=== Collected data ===
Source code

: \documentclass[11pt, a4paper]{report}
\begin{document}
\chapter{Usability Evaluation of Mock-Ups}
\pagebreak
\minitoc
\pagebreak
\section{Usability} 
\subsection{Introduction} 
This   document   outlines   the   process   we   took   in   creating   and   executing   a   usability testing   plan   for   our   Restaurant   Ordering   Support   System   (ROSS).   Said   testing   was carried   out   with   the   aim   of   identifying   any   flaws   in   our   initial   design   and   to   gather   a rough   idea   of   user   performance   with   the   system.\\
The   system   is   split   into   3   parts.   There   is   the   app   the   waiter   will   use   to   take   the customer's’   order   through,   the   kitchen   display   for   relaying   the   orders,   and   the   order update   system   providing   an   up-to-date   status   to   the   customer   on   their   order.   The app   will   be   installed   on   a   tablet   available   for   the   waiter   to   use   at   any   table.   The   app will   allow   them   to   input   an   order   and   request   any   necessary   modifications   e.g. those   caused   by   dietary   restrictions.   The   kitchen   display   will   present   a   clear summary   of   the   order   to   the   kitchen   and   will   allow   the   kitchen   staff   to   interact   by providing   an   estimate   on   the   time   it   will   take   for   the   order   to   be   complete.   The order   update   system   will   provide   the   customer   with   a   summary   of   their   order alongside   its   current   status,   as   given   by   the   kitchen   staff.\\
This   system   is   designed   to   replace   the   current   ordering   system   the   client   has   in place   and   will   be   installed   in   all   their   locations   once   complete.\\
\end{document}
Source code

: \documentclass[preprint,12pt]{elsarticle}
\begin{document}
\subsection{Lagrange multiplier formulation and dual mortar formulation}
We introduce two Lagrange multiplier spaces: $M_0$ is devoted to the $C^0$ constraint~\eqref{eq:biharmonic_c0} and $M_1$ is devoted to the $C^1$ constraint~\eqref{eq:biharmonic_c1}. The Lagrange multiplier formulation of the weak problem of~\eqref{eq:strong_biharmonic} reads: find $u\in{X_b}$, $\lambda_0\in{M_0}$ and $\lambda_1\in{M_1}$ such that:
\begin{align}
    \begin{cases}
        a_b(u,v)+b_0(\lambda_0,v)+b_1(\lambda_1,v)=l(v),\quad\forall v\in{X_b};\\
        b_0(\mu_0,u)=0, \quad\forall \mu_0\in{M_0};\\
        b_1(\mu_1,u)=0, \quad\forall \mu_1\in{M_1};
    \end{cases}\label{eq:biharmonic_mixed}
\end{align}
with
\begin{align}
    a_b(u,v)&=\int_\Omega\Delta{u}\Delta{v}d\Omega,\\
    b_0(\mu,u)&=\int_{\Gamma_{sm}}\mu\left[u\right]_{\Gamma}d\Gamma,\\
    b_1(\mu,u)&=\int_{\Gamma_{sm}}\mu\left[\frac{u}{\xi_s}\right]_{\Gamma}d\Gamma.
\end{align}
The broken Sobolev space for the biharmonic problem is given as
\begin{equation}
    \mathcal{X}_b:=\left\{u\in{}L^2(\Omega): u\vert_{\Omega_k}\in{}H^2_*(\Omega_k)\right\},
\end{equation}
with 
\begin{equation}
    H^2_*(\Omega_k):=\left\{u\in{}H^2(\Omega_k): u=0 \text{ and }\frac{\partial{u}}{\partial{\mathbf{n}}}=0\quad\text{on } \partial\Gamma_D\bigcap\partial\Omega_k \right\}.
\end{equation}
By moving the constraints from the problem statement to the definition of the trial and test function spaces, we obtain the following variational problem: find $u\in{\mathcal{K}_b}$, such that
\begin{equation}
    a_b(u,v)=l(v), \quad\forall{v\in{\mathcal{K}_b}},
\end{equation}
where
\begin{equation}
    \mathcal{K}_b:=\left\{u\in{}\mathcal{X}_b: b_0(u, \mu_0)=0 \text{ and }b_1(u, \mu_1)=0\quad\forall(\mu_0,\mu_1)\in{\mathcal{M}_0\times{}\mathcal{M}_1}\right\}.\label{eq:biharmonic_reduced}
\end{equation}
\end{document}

=== Task instructions ===
Please give the records again exactly as they are.

=== Solution to this problem ===
Source code

: \documentclass[11pt, a4paper]{report}
\begin{document}
\chapter{Usability Evaluation of Mock-Ups}
\pagebreak
\minitoc
\pagebreak
\section{Usability} 
\subsection{Introduction} 
This   document   outlines   the   process   we   took   in   creating   and   executing   a   usability testing   plan   for   our   Restaurant   Ordering   Support   System   (ROSS).   Said   testing   was carried   out   with   the   aim   of   identifying   any   flaws   in   our   initial   design   and   to   gather   a rough   idea   of   user   performance   with   the   system.\\
The   system   is   split   into   3   parts.   There   is   the   app   the   waiter   will   use   to   take   the customer's’   order   through,   the   kitchen   display   for   relaying   the   orders,   and   the   order update   system   providing   an   up-to-date   status   to   the   customer   on   their   order.   The app   will   be   installed   on   a   tablet   available   for   the   waiter   to   use   at   any   table.   The   app will   allow   them   to   input   an   order   and   request   any   necessary   modifications   e.g. those   caused   by   dietary   restrictions.   The   kitchen   display   will   present   a   clear summary   of   the   order   to   the   kitchen   and   will   allow   the   kitchen   staff   to   interact   by providing   an   estimate   on   the   time   it   will   take   for   the   order   to   be   complete.   The order   update   system   will   provide   the   customer   with   a   summary   of   their   order alongside   its   current   status,   as   given   by   the   kitchen   staff.\\
This   system   is   designed   to   replace   the   current   ordering   system   the   client   has   in place   and   will   be   installed   in   all   their   locations   once   complete.\\
\end{document}
Source code

: \documentclass[preprint,12pt]{elsarticle}
\begin{document}
\subsection{Lagrange multiplier formulation and dual mortar formulation}
We introduce two Lagrange multiplier spaces: $M_0$ is devoted to the $C^0$ constraint~\eqref{eq:biharmonic_c0} and $M_1$ is devoted to the $C^1$ constraint~\eqref{eq:biharmonic_c1}. The Lagrange multiplier formulation of the weak problem of~\eqref{eq:strong_biharmonic} reads: find $u\in{X_b}$, $\lambda_0\in{M_0}$ and $\lambda_1\in{M_1}$ such that:
\begin{align}
    \begin{cases}
        a_b(u,v)+b_0(\lambda_0,v)+b_1(\lambda_1,v)=l(v),\quad\forall v\in{X_b};\\
        b_0(\mu_0,u)=0, \quad\forall \mu_0\in{M_0};\\
        b_1(\mu_1,u)=0, \quad\forall \mu_1\in{M_1};
    \end{cases}\label{eq:biharmonic_mixed}
\end{align}
with
\begin{align}
    a_b(u,v)&=\int_\Omega\Delta{u}\Delta{v}d\Omega,\\
    b_0(\mu,u)&=\int_{\Gamma_{sm}}\mu\left[u\right]_{\Gamma}d\Gamma,\\
    b_1(\mu,u)&=\int_{\Gamma_{sm}}\mu\left[\frac{u}{\xi_s}\right]_{\Gamma}d\Gamma.
\end{align}
The broken Sobolev space for the biharmonic problem is given as
\begin{equation}
    \mathcal{X}_b:=\left\{u\in{}L^2(\Omega): u\vert_{\Omega_k}\in{}H^2_*(\Omega_k)\right\},
\end{equation}
with 
\begin{equation}
    H^2_*(\Omega_k):=\left\{u\in{}H^2(\Omega_k): u=0 \text{ and }\frac{\partial{u}}{\partial{\mathbf{n}}}=0\quad\text{on } \partial\Gamma_D\bigcap\partial\Omega_k \right\}.
\end{equation}
By moving the constraints from the problem statement to the definition of the trial and test function spaces, we obtain the following variational problem: find $u\in{\mathcal{K}_b}$, such that
\begin{equation}
    a_b(u,v)=l(v), \quad\forall{v\in{\mathcal{K}_b}},
\end{equation}
where
\begin{equation}
    \mathcal{K}_b:=\left\{u\in{}\mathcal{X}_b: b_0(u, \mu_0)=0 \text{ and }b_1(u, \mu_1)=0\quad\forall(\mu_0,\mu_1)\in{\mathcal{M}_0\times{}\mathcal{M}_1}\right\}.\label{eq:biharmonic_reduced}
\end{equation}
\end{document}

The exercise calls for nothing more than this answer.